# THE TASK
Restate the records word for word. Include no pictures.

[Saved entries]
Start of Block

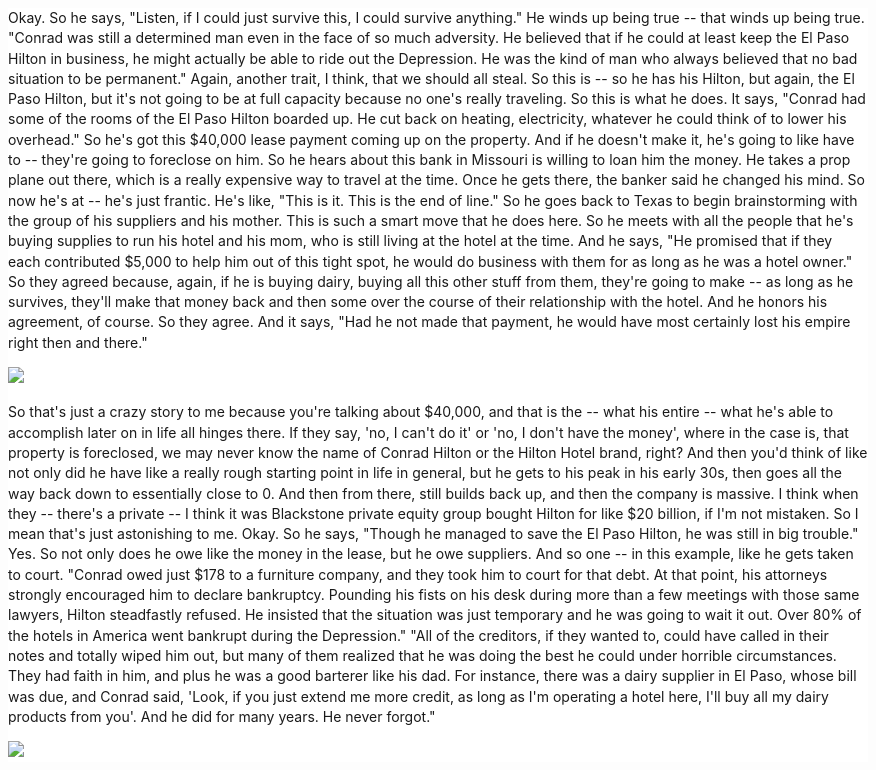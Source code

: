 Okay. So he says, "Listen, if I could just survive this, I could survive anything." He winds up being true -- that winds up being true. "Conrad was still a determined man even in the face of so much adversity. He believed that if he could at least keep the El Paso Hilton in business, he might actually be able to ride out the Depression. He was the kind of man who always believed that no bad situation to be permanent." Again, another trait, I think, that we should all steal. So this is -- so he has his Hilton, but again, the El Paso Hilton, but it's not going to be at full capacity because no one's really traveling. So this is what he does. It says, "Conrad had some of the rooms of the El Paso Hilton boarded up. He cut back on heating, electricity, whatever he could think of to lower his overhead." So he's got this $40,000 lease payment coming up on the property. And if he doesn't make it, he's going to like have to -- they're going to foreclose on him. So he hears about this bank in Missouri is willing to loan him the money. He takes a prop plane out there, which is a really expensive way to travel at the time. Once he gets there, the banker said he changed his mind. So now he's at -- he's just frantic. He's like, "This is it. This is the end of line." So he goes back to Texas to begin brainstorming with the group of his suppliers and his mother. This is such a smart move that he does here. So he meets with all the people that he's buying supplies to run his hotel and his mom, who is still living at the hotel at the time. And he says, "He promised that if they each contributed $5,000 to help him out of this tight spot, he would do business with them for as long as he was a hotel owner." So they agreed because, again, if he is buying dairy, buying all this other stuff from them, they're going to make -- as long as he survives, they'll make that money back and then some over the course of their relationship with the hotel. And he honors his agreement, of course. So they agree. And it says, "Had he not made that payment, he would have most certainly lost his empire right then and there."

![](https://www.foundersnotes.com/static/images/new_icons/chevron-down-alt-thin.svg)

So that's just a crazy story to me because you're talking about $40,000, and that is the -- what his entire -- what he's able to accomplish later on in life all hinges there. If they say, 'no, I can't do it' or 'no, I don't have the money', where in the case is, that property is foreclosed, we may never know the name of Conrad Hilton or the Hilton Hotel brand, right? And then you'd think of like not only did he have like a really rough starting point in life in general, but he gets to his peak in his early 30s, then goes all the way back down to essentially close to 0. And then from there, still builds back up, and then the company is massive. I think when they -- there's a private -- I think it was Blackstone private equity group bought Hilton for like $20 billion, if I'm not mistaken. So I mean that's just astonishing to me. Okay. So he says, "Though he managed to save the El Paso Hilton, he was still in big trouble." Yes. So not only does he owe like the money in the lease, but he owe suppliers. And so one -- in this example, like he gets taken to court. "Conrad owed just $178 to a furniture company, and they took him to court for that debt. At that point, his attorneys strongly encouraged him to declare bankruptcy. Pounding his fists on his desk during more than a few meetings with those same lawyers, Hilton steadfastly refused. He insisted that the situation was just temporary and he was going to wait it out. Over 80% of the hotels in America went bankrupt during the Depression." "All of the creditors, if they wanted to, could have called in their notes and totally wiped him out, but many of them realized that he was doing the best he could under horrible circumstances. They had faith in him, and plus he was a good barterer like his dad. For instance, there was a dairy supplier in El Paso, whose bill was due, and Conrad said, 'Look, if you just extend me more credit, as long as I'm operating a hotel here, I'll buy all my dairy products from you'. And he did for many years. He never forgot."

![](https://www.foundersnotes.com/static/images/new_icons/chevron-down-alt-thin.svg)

End of Block

# RESPONSE TO THIS TASK
Source code

: Okay. So he says, "Listen, if I could just survive this, I could survive anything." He winds up being true -- that winds up being true. "Conrad was still a determined man even in the face of so much adversity. He believed that if he could at least keep the El Paso Hilton in business, he might actually be able to ride out the Depression. He was the kind of man who always believed that no bad situation to be permanent." Again, another trait, I think, that we should all steal. So this is -- so he has his Hilton, but again, the El Paso Hilton, but it's not going to be at full capacity because no one's really traveling. So this is what he does. It says, "Conrad had some of the rooms of the El Paso Hilton boarded up. He cut back on heating, electricity, whatever he could think of to lower his overhead." So he's got this $40,000 lease payment coming up on the property. And if he doesn't make it, he's going to like have to -- they're going to foreclose on him. So he hears about this bank in Missouri is willing to loan him the money. He takes a prop plane out there, which is a really expensive way to travel at the time. Once he gets there, the banker said he changed his mind. So now he's at -- he's just frantic. He's like, "This is it. This is the end of line." So he goes back to Texas to begin brainstorming with the group of his suppliers and his mother. This is such a smart move that he does here. So he meets with all the people that he's buying supplies to run his hotel and his mom, who is still living at the hotel at the time. And he says, "He promised that if they each contributed $5,000 to help him out of this tight spot, he would do business with them for as long as he was a hotel owner." So they agreed because, again, if he is buying dairy, buying all this other stuff from them, they're going to make -- as long as he survives, they'll make that money back and then some over the course of their relationship with the hotel. And he honors his agreement, of course. So they agree. And it says, "Had he not made that payment, he would have most certainly lost his empire right then and there."

![](https://www.foundersnotes.com/static/images/new_icons/chevron-down-alt-thin.svg)

So that's just a crazy story to me because you're talking about $40,000, and that is the -- what his entire -- what he's able to accomplish later on in life all hinges there. If they say, 'no, I can't do it' or 'no, I don't have the money', where in the case is, that property is foreclosed, we may never know the name of Conrad Hilton or the Hilton Hotel brand, right? And then you'd think of like not only did he have like a really rough starting point in life in general, but he gets to his peak in his early 30s, then goes all the way back down to essentially close to 0. And then from there, still builds back up, and then the company is massive. I think when they -- there's a private -- I think it was Blackstone private equity group bought Hilton for like $20 billion, if I'm not mistaken. So I mean that's just astonishing to me. Okay. So he says, "Though he managed to save the El Paso Hilton, he was still in big trouble." Yes. So not only does he owe like the money in the lease, but he owe suppliers. And so one -- in this example, like he gets taken to court. "Conrad owed just $178 to a furniture company, and they took him to court for that debt. At that point, his attorneys strongly encouraged him to declare bankruptcy. Pounding his fists on his desk during more than a few meetings with those same lawyers, Hilton steadfastly refused. He insisted that the situation was just temporary and he was going to wait it out. Over 80% of the hotels in America went bankrupt during the Depression." "All of the creditors, if they wanted to, could have called in their notes and totally wiped him out, but many of them realized that he was doing the best he could under horrible circumstances. They had faith in him, and plus he was a good barterer like his dad. For instance, there was a dairy supplier in El Paso, whose bill was due, and Conrad said, 'Look, if you just extend me more credit, as long as I'm operating a hotel here, I'll buy all my dairy products from you'. And he did for many years. He never forgot."

![](https://www.foundersnotes.com/static/images/new_icons/chevron-down-alt-thin.svg)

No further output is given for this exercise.